Some are licensed contractors, simply looking for work. But authorities warn unlicensed contractors are on the prowl, too. And even some work that doesn’t require a state license is a problem if the contractor doesn’t have insurance. If something goes wrong on the job, the homeowner could be held responsible.
8 On Your Side checked up on contractors Tuesday, and it didn’t take long to find a crew in an unmarked truck. They didn’t give their names, and one of the contractors said he was “freelancing.” When asked if he or his workers had licenses, he said, “no.”
8 On Your Side wanted to know what would happen if someone fell off a roof. “No one is going to fall off that roof,” he replied.
The Better Business Bureau warns homeowners to do their homework before hiring contractors. Be leery of anyone asking to be paid in cash or for payment in full. The BBB recommends paying no more than 10 percent upfront for a job.
Check the contractor out online to make sure they are licensed to do the job they are performing. Some jobs don’t require a license, but the BBB recommends anyone working at your home have insurance. Look out for contractors who say they have extra material and can cut you a deal for cash.
Also, look out for high-pressure sales tactics. Some homeowners tell 8 On Your Side contractors have pushed services they don’t even need.

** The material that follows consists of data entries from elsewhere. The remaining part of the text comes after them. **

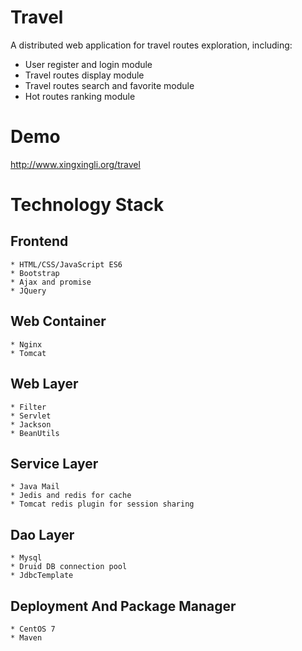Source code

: # Travel
A distributed web application for travel routes exploration, including:
  * User register and login module
  * Travel routes display module
  * Travel routes search and favorite module
  * Hot routes ranking module
# Demo
  http://www.xingxingli.org/travel
# Technology Stack
  ## Frontend
    * HTML/CSS/JavaScript ES6
    * Bootstrap
    * Ajax and promise
    * JQuery
  ## Web Container
    * Nginx
    * Tomcat
  ## Web Layer
    * Filter
    * Servlet
    * Jackson
    * BeanUtils
  ## Service Layer
    * Java Mail
    * Jedis and redis for cache
    * Tomcat redis plugin for session sharing
  ## Dao Layer
    * Mysql
    * Druid DB connection pool
    * JdbcTemplate
  ## Deployment And Package Manager
    * CentOS 7
    * Maven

Louise Rathway says a contractor aggressively trying to sell her storm windows. She says she has more important storm cleanup to worry about and does not need that now. It was difficult, though, to get him to take no for an answer.
“A lot of people are older than I am and maybe not as aggressive as I am and they think that people all want to help you, and some people do, some people don’t,” Rathway said.